Mr. Jeanfranco David Farfan Escobedo | Machine Learning | Young Scientist Award
Jeanfranco David Farfan at Escobedo State University of Campinas, Brazil
Education
Jeanfranco David Farfan Escobedo is currently pursuing a PhD in Computer Science at the University of Campinas (UNICAMP), Brazil. He earned his Master of Science degree in Computer Science from UNICAMP, focusing on Conversational Systems. Previously, he obtained a Bachelor of Science in Computer and Systems Engineering from Universidad Nacional de San Antonio Abad del Cusco (UNSAAC), Peru, with a thesis in Computer Vision.
Research Focus
Jeanfranco’s research primarily revolves around applying deep learning techniques to reduce uncertainty in oil reservoir simulations. Additionally, he explores topics in natural language processing, focusing on conversational systems, and computer vision for tasks like image recognition.
Professional Journey
Jeanfranco has accumulated diverse professional experiences. He currently works as a researcher at Shell Oil Company in Brazil, specializing in utilizing deep learning for improving oil reservoir simulations. He has also served as a Teaching Assistant at UNICAMP, where he supported courses in Algorithms and Computer Programming. Furthermore, he has taught Machine/Deep Learning at the Artificial Intelligence University of Engineering and Technology (UTEC) in Peru.
Honors & Awards
Jeanfranco has received several notable awards, including the Shell Oil Company Industry Research Scholarship in 2021, the Sinch Latin America Industry Research Scholarship in 2019, and first place in the AgroHack hackathon for developing a plant disease monitoring app in 2018.

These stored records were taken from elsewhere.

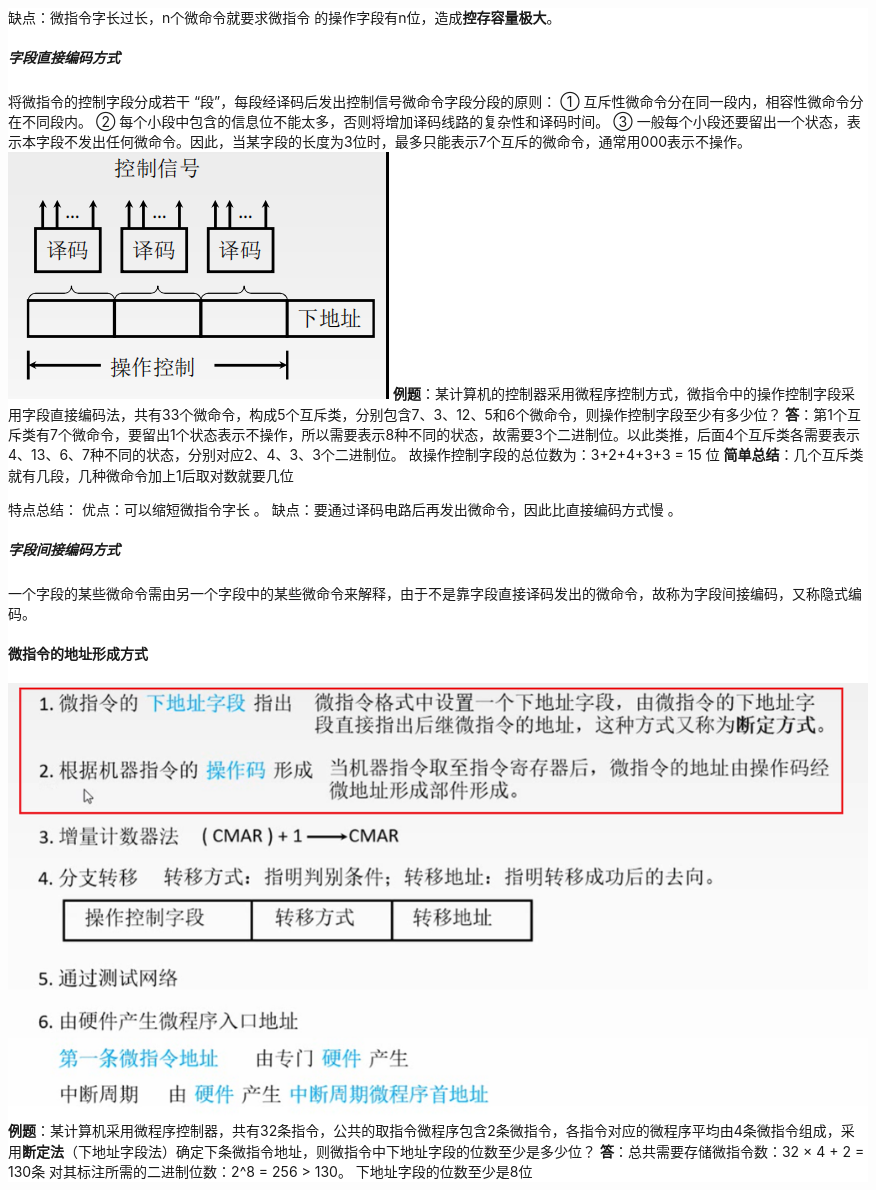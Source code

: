 缺点：微指令字长过长，n个微命令就要求微指令
的操作字段有n位，造成**控存容量极大**。

##### 字段直接编码方式
将微指令的控制字段分成若干 “段”，每段经译码后发出控制信号微命令字段分段的原则：
① 互斥性微命令分在同一段内，相容性微命令分在不同段内。
② 每个小段中包含的信息位不能太多，否则将增加译码线路的复杂性和译码时间。
③ 一般每个小段还要留出一个状态，表示本字段不发出任何微命令。因此，当某字段的长度为3位时，最多只能表示7个互斥的微命令，通常用000表示不操作。
![](Computer-Architecture/38.png)
**例题**：某计算机的控制器采用微程序控制方式，微指令中的操作控制字段采用字段直接编码法，共有33个微命令，构成5个互斥类，分别包含7、3、12、5和6个微命令，则操作控制字段至少有多少位？
**答**：第1个互斥类有7个微命令，要留出1个状态表示不操作，所以需要表示8种不同的状态，故需要3个二进制位。以此类推，后面4个互斥类各需要表示4、13、6、7种不同的状态，分别对应2、4、3、3个二进制位。
故操作控制字段的总位数为：3+2+4+3+3 = 15 位
**简单总结**：几个互斥类就有几段，几种微命令加上1后取对数就要几位

特点总结：
优点：可以缩短微指令字长 。
缺点：要通过译码电路后再发出微命令，因此比直接编码方式慢 。

##### 字段间接编码方式
一个字段的某些微命令需由另一个字段中的某些微命令来解释，由于不是靠字段直接译码发出的微命令，故称为字段间接编码，又称隐式编码。

#### 微指令的地址形成方式
![](Computer-Architecture/39.png)
**例题**：某计算机采用微程序控制器，共有32条指令，公共的取指令微程序包含2条微指令，各指令对应的微程序平均由4条微指令组成，采用**断定法**（下地址字段法）确定下条微指令地址，则微指令中下地址字段的位数至少是多少位？
**答**：总共需要存储微指令数：32 × 4 + 2 = 130条
对其标注所需的二进制位数：2^8 = 256 > 130。
下地址字段的位数至少是8位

Publications Noted & Contributions
Jeanfranco has contributed significantly to academic publications, including:
- “Towards accurate building recognition using convolutional neural networks” (2017) at IEEE XXIV International Conference on Electronics, Electrical Engineering and Computing, showcasing advancements in image recognition through convolutional neural networks.
- “A new method of classification with rejection applied to building images recognition based on Transfer Learning” (2018) at IEEE XXV International Conference on Electronics, Electrical Engineering and Computing, presenting innovative techniques in classification using transfer learning.
- “Deep hierarchical distillation proxy-oil modeling for heterogeneous carbonate reservoirs” (2023) published in Engineering Applications of Artificial Intelligence, focusing on improving oil reservoir modeling through deep learning techniques.
- “Cross-Domain Feature learning and data augmentation for few-shot proxy development in oil industry” (2023) published in Applied Soft Computing, exploring methods to enhance proxy development across different domains within the oil industry.
- “Active Learning Approach for Intent Classification in Portuguese Language Conversations” (2021) at IEEE 15th International Conference on Semantic Computing, presenting methodologies for enhancing intent classification in conversational systems using active learning.
Research Timeline
Jeanfranco’s research journey spans from his undergraduate studies through to his current doctoral research. He has consistently explored cutting-edge topics in deep learning, natural language processing, and computer vision, contributing to advancements in these fields.